Black & Bleu opens in former Renegade spot in Scottsdale

Black Bleu is up and running in the former Renegade by MOD space, in the Shops at 94 Hundred Shea in Scottsdale.

Black stands for Angus and other premium meats, while bleu could refer to the Moody Blue cheese that goes so well with beef. But the upscale eatery can also be called “silver,” for the glittering, floor-to-ceiling sheer-chain room dividers; spray-painted cattle skulls on the walls; and chrome-trimmed wall of wine overlooking the dining room.

The Black Bleu construction is the work of one of the restaurant’s partners, Matt Wolfe, and his Mag Development company. Rounding out the ownership are Matt’s wife, Lexie, and longtime Scottsdale restaurateur Joe Popo, who also partnered with the Wolfes for the new Rise Grind (conveniently, both restaurants are in the same shopping center).

Popo also owns Stone Vine Urban Italian in Scottsdale with partner Jeff Gerlinger, and a second Stone Vine in Chandler with partner Gabby Bell.

It took quite a bit of work to transform the former MOD, which spans 9,443 square feet, Lexie said.

“Our primary goal was to create better flow of energy and warmth in such a large space — 400-plus seats if you include our two patios,” she said. “We completely reconstructed the wine racks to open up the dining room. In addition to changes of paint and wood finishes, we also added a 10-foot-long electric fireplace and replaced many of the windows and doors.”

Some walls in the middle of the space were removed, and the sheer-chain drapery was added to define areas while still keeping the space fluid.

To begin, the restaurant is open only for dinner, though Wolfe said the team is considering opening for lunch with a limited menu of signatures like house ground-beef sliders.

In the meantime, the evening menu tempts with appetizers such as black mussels in ginger coconut milk with chile and cilantro ($14); kombo-cured hamachi crudo with fava bean puree ($14); and an array of charcuterie including wild boar salumi, duck prosciutto, Fra’Mani hot capicola and Olli Virginia speck ($14-$21).

Entrees feature seared pork belly with Manila clams, sunchokes, pork jus and aleppo pepper ($21); prime 45-day dry-aged rib eye rubbed in Maldon sea salt and tellicherry black pepper with choice of two sides ($44); and diver scallops with short-rib tortellini asparagus, lobster mushrooms and nectarine brown butter ($27).

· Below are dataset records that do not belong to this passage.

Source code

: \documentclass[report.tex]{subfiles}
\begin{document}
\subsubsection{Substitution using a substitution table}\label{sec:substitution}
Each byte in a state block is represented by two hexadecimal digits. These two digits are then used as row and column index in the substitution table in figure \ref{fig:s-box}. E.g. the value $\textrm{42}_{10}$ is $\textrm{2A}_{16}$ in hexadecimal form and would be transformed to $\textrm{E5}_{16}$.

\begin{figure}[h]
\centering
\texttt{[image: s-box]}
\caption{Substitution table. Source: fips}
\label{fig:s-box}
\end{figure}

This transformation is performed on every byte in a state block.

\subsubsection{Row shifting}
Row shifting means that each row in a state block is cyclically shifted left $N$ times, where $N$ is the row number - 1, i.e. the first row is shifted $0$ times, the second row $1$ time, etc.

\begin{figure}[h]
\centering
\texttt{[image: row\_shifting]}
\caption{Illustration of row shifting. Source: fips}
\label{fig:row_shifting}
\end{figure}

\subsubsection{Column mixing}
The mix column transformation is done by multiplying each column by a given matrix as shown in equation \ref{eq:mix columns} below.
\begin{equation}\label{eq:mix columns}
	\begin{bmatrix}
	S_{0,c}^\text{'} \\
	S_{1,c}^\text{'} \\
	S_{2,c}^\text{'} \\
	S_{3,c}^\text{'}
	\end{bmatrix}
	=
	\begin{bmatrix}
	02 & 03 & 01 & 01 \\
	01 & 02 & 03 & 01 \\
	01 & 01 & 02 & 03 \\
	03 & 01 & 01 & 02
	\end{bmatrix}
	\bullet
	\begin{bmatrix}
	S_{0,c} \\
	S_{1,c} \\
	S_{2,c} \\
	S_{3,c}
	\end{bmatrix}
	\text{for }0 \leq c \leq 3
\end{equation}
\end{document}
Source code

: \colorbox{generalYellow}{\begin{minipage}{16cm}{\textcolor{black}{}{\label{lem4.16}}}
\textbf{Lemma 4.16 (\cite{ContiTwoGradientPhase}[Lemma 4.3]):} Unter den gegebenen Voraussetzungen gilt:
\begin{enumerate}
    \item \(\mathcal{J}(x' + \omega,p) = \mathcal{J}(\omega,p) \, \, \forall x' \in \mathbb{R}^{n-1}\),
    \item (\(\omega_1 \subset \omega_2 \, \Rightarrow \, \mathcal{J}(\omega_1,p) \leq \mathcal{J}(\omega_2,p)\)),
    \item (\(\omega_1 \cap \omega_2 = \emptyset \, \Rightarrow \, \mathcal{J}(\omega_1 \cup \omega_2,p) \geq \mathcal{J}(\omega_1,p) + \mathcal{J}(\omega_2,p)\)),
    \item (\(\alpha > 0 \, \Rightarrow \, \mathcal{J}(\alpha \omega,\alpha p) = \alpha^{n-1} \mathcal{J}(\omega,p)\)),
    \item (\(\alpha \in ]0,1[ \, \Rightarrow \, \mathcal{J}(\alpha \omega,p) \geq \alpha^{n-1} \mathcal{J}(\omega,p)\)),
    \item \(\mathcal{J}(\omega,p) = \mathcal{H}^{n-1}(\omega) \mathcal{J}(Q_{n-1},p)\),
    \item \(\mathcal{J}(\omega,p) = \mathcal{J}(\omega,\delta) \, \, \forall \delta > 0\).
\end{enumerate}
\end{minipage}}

The idea is to offer full meals, instead of more typical steak house a la carte dishes.

“We love luxury steak houses, but after a drink, appetizer, main dish and sides, you are easily north of $300,” Lexie said. “It’s important for us to offer modern twists on classics, as well as some new signature items that are within most people’s means.”

Details: Black Bleu, 9343 E. Shea Blvd., Scottsdale. 480-214-9864.